Indictment Alleges HIPAA ViolationsEx-Employee Charged with Providing Info for False Tax Returns
Paul Pepala of Monroeville, Pa., who formerly worked at the UPMC Shadyside Hospital, Pittsburgh, is charged in a 14-count indictment with accessing patient names, birth dates and Social Security numbers and disclosing them to others for personal gain in violation of HIPAA, according to U.S. Attorney's Office for the Western District of Pennsylvania.
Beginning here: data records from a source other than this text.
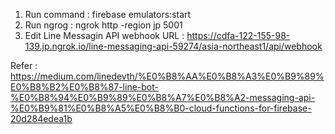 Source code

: 1. Run command : firebase emulators:start
2. Run ngrog : ngrok http -region jp 5001
3. Edit Line Messagin API webhook URL : https://cdfa-122-155-98-139.jp.ngrok.io/line-messaging-api-59274/asia-northeast1/api/webhook


Refer : https://medium.com/linedevth/%E0%B8%AA%E0%B8%A3%E0%B9%89%E0%B8%B2%E0%B8%87-line-bot-%E0%B8%94%E0%B9%89%E0%B8%A7%E0%B8%A2-messaging-api-%E0%B9%81%E0%B8%A5%E0%B8%B0-cloud-functions-for-firebase-20d284edea1b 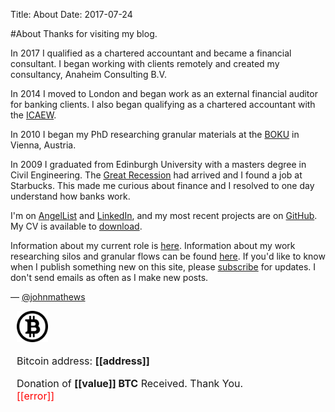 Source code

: Title: About
Date: 2017-07-24

#About
Thanks for visiting my blog. 

In 2017 I qualified as a chartered accountant and became a financial consultant. I began working with clients remotely and created my consultancy, Anaheim Consulting B.V.

In 2014 I moved to London and began work as an external financial auditor for banking clients. I also began qualifying as a chartered accountant with the [ICAEW](https://careers.icaew.com/en/why-a-career-in-chartered-accountancy/why-become-an-icaew-chartered-accountant).  

In 2010 I began my PhD researching granular materials at the [BOKU](https://www.baunat.boku.ac.at/igt/) in Vienna, Austria. 

In 2009 I graduated from Edinburgh University with a masters degree in Civil Engineering. The  [Great Recession](https://en.wikipedia.org/wiki/Great_Recession) had arrived and I found a job at Starbucks. This made me curious about finance and I resolved to one day understand how banks work. 

I'm on [AngelList](https://angel.co/john-mathews-3) and [LinkedIn](https://www.linkedin.com/in/johnmathews1), and my most recent projects are on [GitHub](http://www.github.com/johnmathews). My CV is available to [download](https://docs.google.com/document/d/1PGDKLEUr-_KT-RN-GIIQMMttSqmhdVIPjRZxmNcJ8X8/edit?usp=sharing).

Information about my current role is [here]({filename}../articles/pangea.md). Information about my work researching silos and granular flows can be found [here]({filename}../articles/silos.md). If you'd like to know when I publish something new on this site, please [subscribe]({filename}../pages/subscribe.md) for updates. I don't send emails as often as I make new posts. 

— [@johnmathews](http://twitter.com/johnmathews)


<div style="font-size:16px; margin-left:10px" class="blockchain-btn" data-address="1LXTB9WssALLvHAnk2LqH2PfcvPxbqo6yA" data-shared="false">
    <div class="blockchain stage-begin" style="width:50px; margin-left:0px">
        <img src="/images/bitcoin_PNG42.png"/>
    </div>
    <div class="blockchain stage-ready">
         <p align="left">Bitcoin address: <b>[[address]]</b></p>
         <p align="left" style="width:300px" class="qr-code"></p>
    </div>
    <div class="blockchain stage-paid" style="width:400px">
         Donation of <b>[[value]] BTC</b> Received. Thank You.
    </div>
    <div class="blockchain stage-error">
        <font color="red">[[error]]</font>
    </div>
</div>
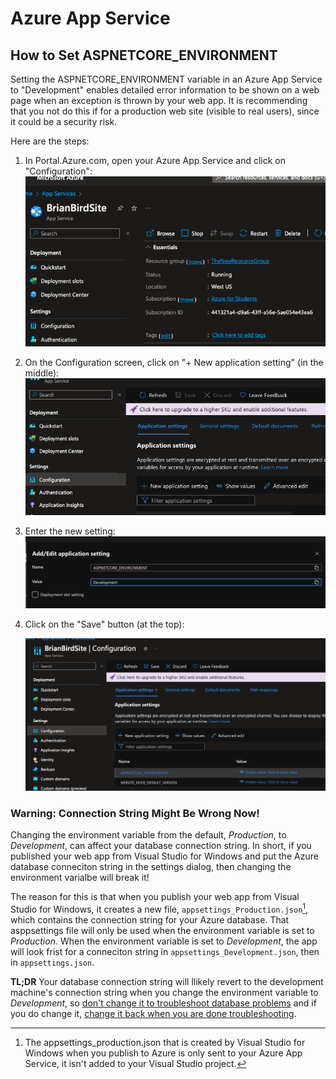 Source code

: <h1>Azure App Service</h1>
<h2>How to Set ASPNETCORE_ENVIRONMENT</h2>

Setting the ASPNETCORE_ENVIRONMENT variable in an Azure App Service to "Development" enables detailed error information to be shown on a web page when an exception is thrown by your web app. It is recommending that you not do this if for a production web site (visible to real users), since it could be a security risk.

Here are the steps:

1. In Portal.Azure.com, open your Azure App Service and click on "Configuration":  
   ![AzureAppService-Overview](Images/AzureAppService-Overview.png)



2. On the Configuration screen, click on "+ New application setting" (in the middle): 
   ![](Images/ApplicationSettings.png)



3. Enter the new setting:  
   ![](Images/Configuration.png)

   

4. Click on the "Save" button (at the top):

   ![](Images/ApplicationSettings-ASPNETCORE_ENVIRONMENT.png)



### Warning: Connection String Might Be Wrong Now!

Changing the environment variable from the default, *Production*, to *Development*, can affect your database connection string. In short, if you published your web app from Visual Studio for Windows and put the Azure database conneciton string in the settings dialog, then changing the environment varialbe will break it!

The reason for this is that when you publish your web app from Visual Studio for Windows, it creates a new file, `appsettings_Production.json`[^1], which contains the connection string for your Azure database. That asppsettings file will only be used when the environment variable is set to *Production*. When the environment variable is set to *Development*, the app will look frist for a conneciton string in `appsettings_Development.json`, then in `appsettings.json`.

**TL;DR** Your database connection string will llikely revert to the development machine's connection string when you change the environment variable to *Development*, so <u>don't change it to troubleshoot database problems</u> and if you do change it, <u>change it back when you are done troubleshooting</u>.

[^1]: The appsettings_production.json that is created by Visual Studio for Windows when you publish to Azure is only sent to your Azure App Service, it isn't added to your Visual Studio project.

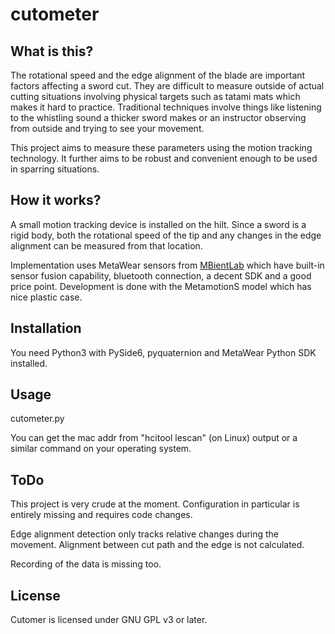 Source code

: # cutometer

## What is this?

The rotational speed and the edge alignment of the blade are important
factors affecting a sword cut. They are difficult to measure outside of
actual cutting situations involving physical targets such as tatami mats
which makes it hard to practice. Traditional techniques involve things
like listening to the whistling sound a thicker sword makes or an
instructor observing from outside and trying to see your movement.

This project aims to measure these parameters using the motion tracking
technology. It further aims to be robust and convenient enough to be used
in sparring situations.

## How it works?

A small motion tracking device is installed on the hilt. Since a sword is
a rigid body, both the rotational speed of the tip and any changes in the
edge alignment can be measured from that location.

Implementation uses MetaWear sensors from [MBientLab](https://mbientlab.com)
which have built-in sensor fusion capability, bluetooth connection, a decent
SDK and a good price point. Development is done with the MetamotionS model
which has nice plastic case.

## Installation

You need Python3 with PySide6, pyquaternion and MetaWear Python SDK installed.

## Usage

cutometer.py <macaddrofsensor>

You can get the mac addr from "hcitool lescan" (on Linux) output or a similar
command on your operating system.

## ToDo

This project is very crude at the moment. Configuration in particular is
entirely missing and requires code changes.

Edge alignment detection only tracks relative changes during the movement.
Alignment between cut path and the edge is not calculated.

Recording of the data is missing too.

## License

Cutomer is licensed under GNU GPL v3 or later.

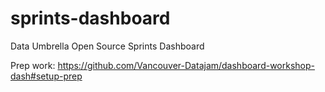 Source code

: # sprints-dashboard
Data Umbrella Open Source Sprints Dashboard

Prep work:  https://github.com/Vancouver-Datajam/dashboard-workshop-dash#setup-prep
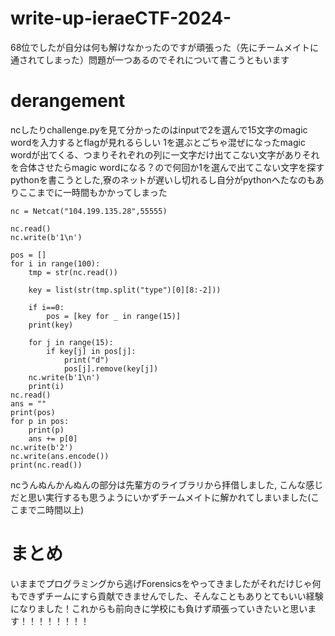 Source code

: # write-up-ieraeCTF-2024-

68位でしたが自分は何も解けなかったのですが頑張った（先にチームメイトに通されてしまった）問題が一つあるのでそれについて書こうともいます




# derangement
ncしたりchallenge.pyを見て分かったのはinputで2を選んで15文字のmagic wordを入力するとflagが見れるらしい
1を選ぶとごちゃ混ぜになったmagic wordが出てくる、つまりそれぞれの列に一文字だけ出てこない文字がありそれを合体させたらmagic wordになる？ので何回か1を選んで出てこない文字を探すpythonを書こうとした,寮のネットが遅いし切れるし自分がpythonへたなのもありここまでに一時間もかかってしまった

    nc = Netcat("104.199.135.28",55555)

    nc.read()
    nc.write(b'1\n')

    pos = [] 
    for i in range(100):
        tmp = str(nc.read())

        key = list(str(tmp.split("type")[0][8:-2]))

        if i==0:
            pos = [key for _ in range(15)]
        print(key)

        for j in range(15):
            if key[j] in pos[j]:
                print("d")
                pos[j].remove(key[j])
        nc.write(b'1\n')
        print(i)
    nc.read()
    ans = ""
    print(pos)
    for p in pos:
        print(p)
        ans += p[0]
    nc.write(b'2')
    nc.write(ans.encode())
    print(nc.read())

ncうんぬんかんぬんの部分は先輩方のライブラリから拝借しました,
こんな感じだと思い実行するも思うようにいかずチームメイトに解かれてしまいました(ここまで二時間以上)



# まとめ
いままでプログラミングから逃げForensicsをやってきましたがそれだけじゃ何もできずチームにすら貢献できませんでした、そんなこともありとてもいい経験になりました！これからも前向きに学校にも負けず頑張っていきたいと思います！！！！！！！！
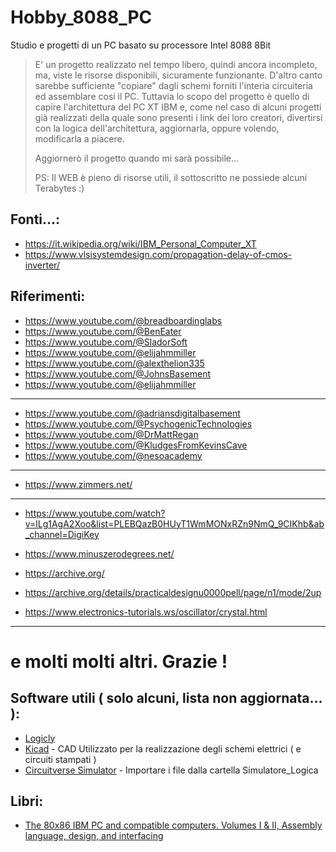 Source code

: # Hobby_8088_PC
Studio e progetti di un PC basato su processore Intel 8088 8Bit

> E' un progetto realizzato nel tempo libero, quindi ancora incompleto, ma, viste le risorse disponibili, sicuramente funzionante.
> D'altro canto sarebbe sufficiente "copiare" dagli schemi forniti l'interia circuiteria ed assemblare cosi il PC. Tuttavia lo scopo
> del progetto è quello di capire l'architettura del PC XT IBM e, come nel caso di alcuni progetti già realizzati della quale sono
> presenti i link dei loro creatori, divertirsi con la logica dell'architettura, aggiornarla, oppure volendo, modificarla a piacere.
>
> Aggiornerò il progetto quando mi sarà possibile...
>
> PS: Il WEB è pieno di risorse utili, il sottoscritto ne possiede alcuni Terabytes :)

## Fonti...:
-  https://it.wikipedia.org/wiki/IBM_Personal_Computer_XT
-  https://www.vlsisystemdesign.com/propagation-delay-of-cmos-inverter/

## Riferimenti:
-  https://www.youtube.com/@breadboardinglabs
-  https://www.youtube.com/@BenEater
-  https://www.youtube.com/@SladorSoft
-  https://www.youtube.com/@elijahmmiller
-  https://www.youtube.com/@alexthelion335
-  https://www.youtube.com/@JohnsBasement
-  https://www.youtube.com/@elijahmmiller
-  ---
-  https://www.youtube.com/@adriansdigitalbasement
-  https://www.youtube.com/@PsychogenicTechnologies
-  https://www.youtube.com/@DrMattRegan
-  https://www.youtube.com/@KludgesFromKevinsCave
-  https://www.youtube.com/@nesoacademy
-  ---

-  https://www.zimmers.net/

-  ---

-  https://www.youtube.com/watch?v=lLg1AgA2Xoo&list=PLEBQazB0HUyT1WmMONxRZn9NmQ_9CIKhb&ab_channel=DigiKey

-  https://www.minuszerodegrees.net/

-  https://archive.org/
-  https://archive.org/details/practicaldesignu0000pell/page/n1/mode/2up

-  https://www.electronics-tutorials.ws/oscillator/crystal.html
-  ---
#  e molti molti altri. Grazie !
  
## Software utili ( solo alcuni, lista non aggiornata... ):

- [Logicly](https://logic.ly/demo/)
- [Kicad](https://www.kicad.org/) - CAD Utilizzato per la realizzazione degli schemi elettrici ( e circuiti stampati )
- [Circuitverse Simulator](https://circuitverse.org/simulator) - Importare i file dalla cartella Simulatore_Logica

## Libri:

- [The 80x86 IBM PC and compatible computers. Volumes I & II, Assembly language, design, and interfacing](https://archive.org/details/80x86ibmpccompat0001mazi/page/n1/mode/2up)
Pepala also was charged with violating the Social Security Act by disclosing Social Security numbers to others.
"The information was used to file false tax returns in 2008," according to the U.S. Attorney's office.
If convicted, Pepala faces a maximum total sentence of 80 years in prison, a fine of $4.73 million or both.
Rare CasePrison terms for HIPAA violations are rare. In April, a former UCLA Healthcare System surgeon became the first defendant in the nation to receive a prison sentence for a HIPAA privacy violation.
Huping Zhou of Los Angeles was sentenced to four months in prison after admitting he illegally read private electronic medical records of celebrities and others, according to the U.S. attorney's office for the central district of California.
Zhou pleaded guilty in January to four misdemeanor counts of violating the HIPAA privacy rule. He admitted obtaining individually identifiable health information without a valid reason.
That case dated back to 2003, when Zhou, a licensed cardiothoracic surgeon, received notice that he was being dismissed from his job. On the day he received the notice, Zhou accessed and read his immediate supervisor's medical records and those of other co-workers, according to prosecutors. For three weeks, he continued illegally accessing patient records, including those of celebrities, accessing the patient records system 232 times.